As I am working through setting up my OpenWRT router, one of the things I am interested in is better monitoring and visualizations of monitored data from the router itself. This post is about some of the options for doing this:
In general, the problem can be broken down into different pieces:
- Collecting the data
- Storing and indexing the data (to support faster visualizations)
- Visualizing the data
Further, we also have choices on where a particular functionality is done – it can be done in the node that is being monitored (in this case the OpenWRT router) or it can be done on another node in your network. IMO you should generally prefer the latter as it isolates your production service from the non-critical aspects of the monitoring service, reduces software dependencies and attack surface on the production service, allows for better, beefier hardware and flexible environments for downstream processing of the data.

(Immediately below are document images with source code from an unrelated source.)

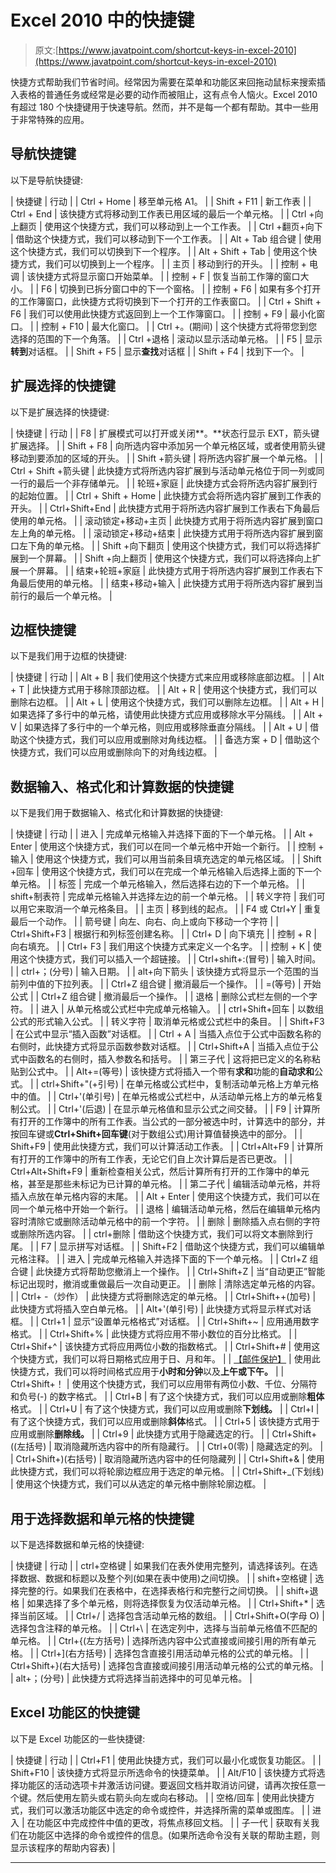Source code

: # Excel 2010 中的快捷键

> 原文:[https://www.javatpoint.com/shortcut-keys-in-excel-2010](https://www.javatpoint.com/shortcut-keys-in-excel-2010)

快捷方式帮助我们节省时间。经常因为需要在菜单和功能区来回拖动鼠标来搜索插入表格的普通任务或经常是必要的动作而被阻止，这有点令人恼火。Excel 2010 有超过 180 个快捷键用于快速导航。然而，并不是每一个都有帮助。其中一些用于非常特殊的应用。

## 导航快捷键

以下是导航快捷键:

| 快捷键 | 行动 |
| Ctrl + Home | 移至单元格 A1。 |
| Shift + F11 | 新工作表 |
| Ctrl + End | 该快捷方式将移动到工作表已用区域的最后一个单元格。 |
| Ctrl +向上翻页 | 使用这个快捷方式，我们可以移动到上一个工作表。 |
| Ctrl +翻页+向下 | 借助这个快捷方式，我们可以移动到下一个工作表。 |
| Alt + Tab 组合键 | 使用这个快捷方式，我们可以切换到下一个程序。 |
| Alt + Shift + Tab | 使用这个快捷方式，我们可以切换到上一个程序。 |
| 主页 | 移动到行的开头。 |
| 控制 + 电调 | 该快捷方式将显示窗口开始菜单。 |
| 控制 + F | 恢复当前工作簿的窗口大小。 |
| F6 | 切换到已拆分窗口中的下一个窗格。 |
| 控制 + F6 | 如果有多个打开的工作簿窗口，此快捷方式将切换到下一个打开的工作表窗口。 |
| Ctrl + Shift + F6 | 我们可以使用此快捷方式返回到上一个工作簿窗口。 |
| 控制 + F9 | 最小化窗口。 |
| 控制 + F10 | 最大化窗口。 |
| Ctrl +。(期间) | 这个快捷方式将带您到您选择的范围的下一个角落。 |
| Ctrl +退格 | 滚动以显示活动单元格。 |
| F5 | 显示**转到**对话框。 |
| Shift + F5 | 显示**查找**对话框 |
| Shift + F4 | 找到下一个。 |

## 扩展选择的快捷键

以下是扩展选择的快捷键:

| 快捷键 | 行动 |
| F8 | 扩展模式可以打开或关闭**。**状态行显示 EXT，箭头键扩展选择。 |
| Shift + F8 | 向所选内容中添加另一个单元格区域，或者使用箭头键移动到要添加的区域的开头。 |
| Shift +箭头键 | 将所选内容扩展一个单元格。 |
| Ctrl + Shift +箭头键 | 此快捷方式将所选内容扩展到与活动单元格位于同一列或同一行的最后一个非存储单元。 |
| 轮班+家庭 | 此快捷方式会将所选内容扩展到行的起始位置。 |
| Ctrl + Shift + Home | 此快捷方式会将所选内容扩展到工作表的开头。 |
| Ctrl+Shift+End | 此快捷方式用于将所选内容扩展到工作表右下角最后使用的单元格。 |
| 滚动锁定+移动+主页 | 此快捷方式用于将所选内容扩展到窗口左上角的单元格。 |
| 滚动锁定+移动+结束 | 此快捷方式用于将所选内容扩展到窗口左下角的单元格。 |
| Shift +向下翻页 | 使用这个快捷方式，我们可以将选择扩展到一个屏幕。 |
| Shift +向上翻页 | 使用这个快捷方式，我们可以将选择向上扩展一个屏幕。 |
| 结束+轮班+家庭 | 此快捷方式用于将所选内容扩展到工作表右下角最后使用的单元格。 |
| 结束+移动+输入 | 此快捷方式用于将所选内容扩展到当前行的最后一个单元格。 |

## 边框快捷键

以下是我们用于边框的快捷键:

| 快捷键 | 行动 |
| Alt + B | 我们使用这个快捷方式来应用或移除底部边框。 |
| Alt + T | 此快捷方式用于移除顶部边框。 |
| Alt + R | 使用这个快捷方式，我们可以删除右边框。 |
| Alt + L | 使用这个快捷方式，我们可以删除左边框。 |
| Alt + H | 如果选择了多行中的单元格，请使用此快捷方式应用或移除水平分隔线。 |
| Alt + V | 如果选择了多行中的一个单元格，则应用或移除垂直分隔线。 |
| Alt + U | 借助这个快捷方式，我们可以应用或删除对角线边框。 |
| 备选方案 + D | 借助这个快捷方式，我们可以应用或删除向下的对角线边框。 |

## 数据输入、格式化和计算数据的快捷键

以下是我们用于数据输入、格式化和计算数据的快捷键:

| 快捷键 | 行动 |
| 进入 | 完成单元格输入并选择下面的下一个单元格。 |
| Alt + Enter | 使用这个快捷方式，我们可以在同一个单元格中开始一个新行。 |
| 控制 + 输入 | 使用这个快捷方式，我们可以用当前条目填充选定的单元格区域。 |
| Shift +回车 | 使用这个快捷方式，我们可以在完成一个单元格输入后选择上面的下一个单元格。 |
| 标签 | 完成一个单元格输入，然后选择右边的下一个单元格。 |
| shift+制表符 | 完成单元格输入并选择左边的前一个单元格。 |
| 转义字符 | 我们可以用它来取消一个单元格条目。 |
| 主页 | 移到线的起点。 |
| F4 或 Ctrl+Y | 重复最后一个动作。 |
| 箭号键 | 向左、向右、向上或向下移动一个字符 |
| Ctrl+Shift+F3 | 根据行和列标签创建名称。 |
| Ctrl+ D | 向下填充 |
| 控制 + R | 向右填充。 |
| Ctrl+ F3 | 我们用这个快捷方式来定义一个名字。 |
| 控制 + K | 使用这个快捷方式，我们可以插入一个超链接。 |
| Ctrl+shift+:(冒号) | 输入时间。 |
| ctrl+；(分号) | 输入日期。 |
| alt+向下箭头 | 该快捷方式将显示一个范围的当前列中值的下拉列表。 |
| Ctrl+Z 组合键 | 撤消最后一个操作。 |
| =(等号) | 开始公式 |
| Ctrl+Z 组合键 | 撤消最后一个操作。 |
| 退格 | 删除公式栏左侧的一个字符。 |
| 进入 | 从单元格或公式栏中完成单元格输入。 |
| ctrl+Shift+回车 | 以数组公式的形式输入公式。 |
| 转义字符 | 取消单元格或公式栏中的条目。 |
| Shift+F3 | 在公式中显示“插入函数”对话框。 |
| Ctrl + A | 当插入点位于公式中函数名称的右侧时，此快捷方式将显示函数参数对话框。 |
| Ctrl+Shift+A | 当插入点位于公式中函数名的右侧时，插入参数名和括号。 |
| 第三子代 | 这将把已定义的名称粘贴到公式中。 |
| Alt+=(等号) | 该快捷方式将插入一个带有**求和**功能的**自动求和**公式。 |
| ctrl+Shift+"(+引号) | 在单元格或公式栏中，复制活动单元格上方单元格中的值。 |
| Ctrl+'(单引号) | 在单元格或公式栏中，从活动单元格上方的单元格复制公式。 |
| Ctrl+'(后退) | 在显示单元格值和显示公式之间交替。 |
| F9 | 计算所有打开的工作簿中的所有工作表。当公式的一部分被选中时，计算选中的部分，并按回车键或**Ctrl+Shift+回车键**(对于数组公式)用计算值替换选中的部分。 |
| Shift+F9 | 使用此快捷方式，我们可以计算活动工作表。 |
| Ctrl+Alt+F9 | 计算所有打开的工作簿中的所有工作表，无论它们自上次计算后是否已更改。 |
| Ctrl+Alt+Shift+F9 | 重新检查相关公式，然后计算所有打开的工作簿中的单元格，甚至是那些未标记为已计算的单元格。 |
| 第二子代 | 编辑活动单元格，并将插入点放在单元格内容的末尾。 |
| Alt + Enter | 使用这个快捷方式，我们可以在同一个单元格中开始一个新行。 |
| 退格 | 编辑活动单元格，然后在编辑单元格内容时清除它或删除活动单元格中的前一个字符。 |
| 删除 | 删除插入点右侧的字符或删除所选内容。 |
| ctrl+删除 | 借助这个快捷方式，我们可以将文本删除到行尾。 |
| F7 | 显示拼写对话框。 |
| Shift+F2 | 借助这个快捷方式，我们可以编辑单元格注释。 |
| 进入 | 完成单元格输入并选择下面的下一个单元格。 |
| Ctrl+Z 组合键 | 此快捷方式将帮助您撤消上一个操作。 |
| Ctrl+Shift+Z | 当“自动更正”智能标记出现时，撤消或重做最后一次自动更正。 |
| 删除 | 清除选定单元格的内容。 |
| Ctrl+ -（炒作） | 此快捷方式将删除选定的单元格。 |
| Ctrl+Shift++(加号) | 此快捷方式将插入空白单元格。 |
| Alt+'(单引号) | 此快捷方式将显示样式对话框。 |
| Ctrl+1 | 显示“设置单元格格式”对话框。 |
| Ctrl+Shift+~ | 应用通用数字格式。 |
| Ctrl+Shift+% | 此快捷方式将应用不带小数位的百分比格式。 |
| Ctrl+Shif+^ | 该快捷方式将应用两位小数的指数格式。 |
| Ctrl+Shift+# | 使用这个快捷方式，我们可以将日期格式应用于日、月和年。 |
| [【邮件保护】](/cdn-cgi/l/email-protection) | 使用此快捷方式，我们可以将时间格式应用于**小时和分钟**以及**上午或下午。** |
| Ctrl+Shift+！ | 使用这个快捷方式，我们可以应用带有两位小数、千位、分隔符和负号(-) 的数字格式。 |
| Ctrl+B | 有了这个快捷方式，我们可以应用或删除**粗体**格式。 |
| Ctrl+U | 有了这个快捷方式，我们可以应用或删除**下划线。** |
| Ctrl+I | 有了这个快捷方式，我们可以应用或删除**斜体**格式。 |
| Ctrl+5 | 该快捷方式用于应用或删除**删除线。** |
| Ctrl+9 | 此快捷方式用于隐藏选定的行。 |
| Ctrl+Shift+((左括号) | 取消隐藏所选内容中的所有隐藏行。 |
| Ctrl+0(零) | 隐藏选定的列。 |
| Ctrl+Shift+)(右括号) | 取消隐藏所选内容中的任何隐藏列 |
| Ctrl+Shift+& | 使用此快捷方式，我们可以将轮廓边框应用于选定的单元格。 |
| Ctrl+Shift+_(下划线) | 使用这个快捷方式，我们可以从选定的单元格中删除轮廓边框。 |

## 用于选择数据和单元格的快捷键

以下是选择数据和单元格的快捷键:

| 快捷键 | 行动 |
| ctrl+空格键 | 如果我们在表外使用完整列，请选择该列。在选择数据、数据和标题以及整个列(如果在表中使用)之间切换。 |
| shift+空格键 | 选择完整的行。如果我们在表格中，在选择表格行和完整行之间切换。 |
| shift+退格 | 如果选择了多个单元格，则将选择恢复为仅活动单元格。 |
| Ctrl+Shift+* | 选择当前区域。 |
| Ctrl+/ | 选择包含活动单元格的数组。 |
| Ctrl+Shift+O(字母 O) | 选择包含注释的单元格。 |
| Ctrl+\ | 在选定列中，选择与当前单元格值不匹配的单元格。 |
| Ctrl+{(左方括号) | 选择所选内容中公式直接或间接引用的所有单元格。 |
| Ctrl+](右方括号) | 选择包含直接引用活动单元格的公式的单元格。 |
| Ctrl+Shift+}(右大括号) | 选择包含直接或间接引用活动单元格的公式的单元格。 |
| alt+；(分号) | 此快捷方式将选择当前选择中的可见单元格。 |

## Excel 功能区的快捷键

以下是 Excel 功能区的一些快捷键:

| 快捷键 | 行动 |
| Ctrl+F1 | 使用此快捷方式，我们可以最小化或恢复功能区。 |
| Shift+F10 | 该快捷方式将显示所选命令的快捷菜单。 |
| Alt/F10 | 该快捷方式将选择功能区的活动选项卡并激活访问键。要返回文档并取消访问键，请再次按任意一个键。然后使用左箭头或右箭头向左或向右移动。 |
| 空格/回车 | 使用此快捷方式，我们可以激活功能区中选定的命令或控件，并选择所需的菜单或图库。 |
| 进入 | 在功能区中完成控件中值的更改，将焦点移回文档。 |
| 子一代 | 获取有关我们在功能区中选择的命令或控件的信息。(如果所选命令没有关联的帮助主题，则显示该程序的帮助内容表) |

* * *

With the addition of processing the collected data elsewhere in the network, now the problem can be broken down into:
- Collecting the data
- Shifting the data to collection node
- Storing and indexing the data
- Visualizing the data
Note that of these, only 1 and 2 definitely require something to be present in the node that is being monitored. The remaining can happen distributed in your network and storage can be separated from compute as well.
Doing everything locally
Let’s discuss options where we do everything locally. These are fine if you want basic metrics and graphs.
luci-app-statistics
package. This allows us to collect and visualize data on the router’s web interface. Uses collectd as the backend for collecting the monitoring data.luci-app-nlbwmon
package. Allows monitoring of network usage by clients. Uses nlbw as the backend for collecting the monitoring data.- A bunch of other options for bandwidth and network monitoring listed in the OpenWRT wiki.
Options for collecting data
Before going into options for collecting data, we have to recognize that there is coupling between the four pieces listed above. At the very least, they need to be able to understand, ingest and transform the input coming from the previous step regardless of what that choice was. This in reality means that, the choice for collecting the data adds constraints or complexity to shifting the data to collection node and so on. In RFC parlance, the protocol definition matters once you get into the details and you cannot wish it away as an abstraction. This also pushes us to consider the problem from both ends – where the data originates vs where, who and how the data is consumed.

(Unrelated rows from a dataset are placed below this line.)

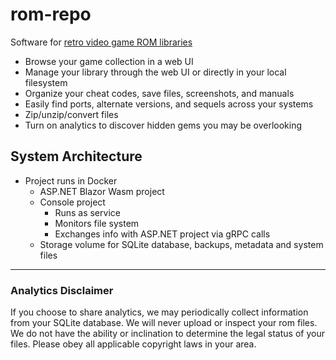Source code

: # rom-repo

Software for [retro video game ROM libraries](https://en.wikipedia.org/wiki/ROM_image)

* Browse your game collection in a web UI
* Manage your library through the web UI or directly in your local filesystem
* Organize your cheat codes, save files, screenshots, and manuals
* Easily find ports, alternate versions, and sequels across your systems
* Zip/unzip/convert files
* Turn on analytics to discover hidden gems you may be overlooking

## System Architecture
* Project runs in Docker
  * ASP.NET Blazor Wasm project
  * Console project
    * Runs as service
    * Monitors file system
    * Exchanges info with ASP.NET project via gRPC calls
  * Storage volume for SQLite database, backups, metadata and system files

---
### Analytics Disclaimer
If you choose to share analytics, we may periodically collect information from your SQLite database. We will never upload or inspect your rom files. We do not have the ability or inclination to determine the legal status of your files. Please obey all applicable copyright laws in your area.
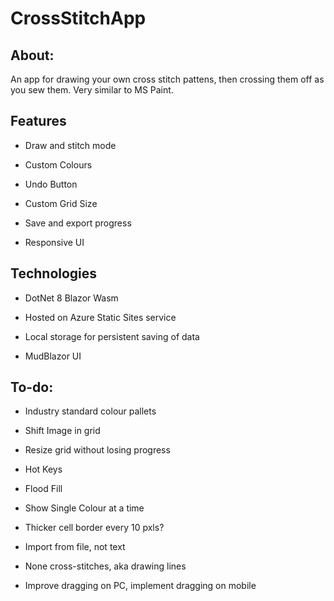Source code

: # CrossStitchApp

## About:

An app for drawing your own cross stitch pattens, then crossing them off as you sew them. Very similar to MS Paint.

## Features

- Draw and stitch mode

- Custom Colours

- Undo Button

- Custom Grid Size

- Save and export progress

- Responsive UI

## Technologies

- DotNet 8 Blazor Wasm 

- Hosted on Azure Static Sites service

- Local storage for persistent saving of data

- MudBlazor UI

## To-do:

- Industry standard colour pallets

- Shift Image in grid

- Resize grid without losing progress

- Hot Keys

- Flood Fill

- Show Single Colour at a time

- Thicker cell border every 10 pxls?

- Import from file, not text

- None cross-stitches, aka drawing lines

- Improve dragging on PC, implement dragging on mobile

Finally, we can also recognize that anything is possible – it is after all just code. So even an option that seeming can only collect and store data locally can be made network visible by exposing the written data through our own server process. The only gradient is how much effort something requires to bootstrap, the time you have for it and the cost of the long-term fight against entropy when maintaining the deployed solution.

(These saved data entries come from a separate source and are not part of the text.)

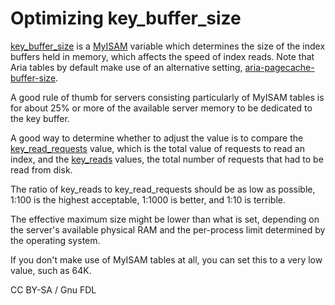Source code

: # Optimizing key\_buffer\_size

[key\_buffer\_size](../../../reference/storage-engines/myisam-storage-engine/myisam-system-variables.md#key_buffer_size) is a [MyISAM](../../../reference/storage-engines/myisam-storage-engine/) variable which determines the size of the index buffers held in memory, which affects the speed of index reads. Note that Aria tables by default make use of an alternative setting, [aria-pagecache-buffer-size](../../../reference/storage-engines/aria/aria-system-variables.md).

A good rule of thumb for servers consisting particularly of MyISAM tables is for about 25% or more of the available server memory to be dedicated to the key buffer.

A good way to determine whether to adjust the value is to compare the [key\_read\_requests](server-status-variables.md#key_read_requests) value, which is the total value of requests to read an index, and the [key\_reads](server-status-variables.md#key_reads) values, the total number of requests that had to be read from disk.

The ratio of key\_reads to key\_read\_requests should be as low as possible, 1:100 is the highest acceptable, 1:1000 is better, and 1:10 is terrible.

The effective maximum size might be lower than what is set, depending on the server's available physical RAM and the per-process limit determined by the operating system.

If you don't make use of MyISAM tables at all, you can set this to a very low value, such as 64K.

CC BY-SA / Gnu FDL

In order to make good choices here, we need to understand not just the systems for collecting data but also what kinds of data we want to collect and expose which can then help us choose the best systems for that purpose. Multiple options are very likely needed due to the diversity of the data.
Here are some options for collecting data in an OpenWRT system for monitoring, analytics:
- collectd – This is the grand old daddy of monitoring systems in the Unix world. collectd models all collected data as numeric time series. This means that exposing non-numeric data is challenging if not impossible. collectd comes with a plugin system. In OpenWRT there’s also a LUA collectd plugin that allows you to create custom LUA scripts for integration with collectd for producing metrics that are not served through existing plugins. collectd can store data to a local file through RRD or you can use the write_http plugin to expose the data to collectd compatible HTTP endpoint. The write_http plugin will expose data by pushing data during collectd runs.
- prometheus-node-exporter-lua – This exposes data for the OpenWRT node in prometheus compatible manner. It is a service written in LUA with a plugin architecture where you can add new LUA scripts as collectors. Note that this package can be considered a “client” package that satisfies the “Collecting the Data” part of the problem as opposed to Prometheus itself which is more of a combination of “Shifting the data to the collection node” and “Storing and indexing the data”. This service exposes the collected data in a pull fashion when a HTTP client pulls data from the configured listen_interface and listen_port. There is no storage as part of this collection mechanism – users are expected to create their own storage mechanisms by polling the HTTP endpoint periodically and storing the returned data themselves.
- ulogd – Exposes network filtering and monitoring data. This is a mechanism to monitor the traffic going through the router. Supports logging output to different formats including to MySQL, SQLite, PostGres DB.
- Telegraf – Another plugin based collection framework that can expose the collected data to a variety of collection endpoints.
- Syslog-NG – Enhanced system logging daemon for Linux and Unix-like systems that gives the ability for traditional Unix syslog output to be pushed to network, databases etc.
- Many of the tools discussed in the previous section – they can be made to work with collectors outside of their ecosystem.
As you can see, the options are not mutually exclusive and none of them fully address all possible monitoring needs that one might have. Using a combination of them is likely needed to get a comprehensive view of the node along with debug data when deep dives are necessary.
In future posts in this series, I will cover the other parts of this problem and how to integrate different collection mechanisms into a good monitoring solution for an OpenWRT router.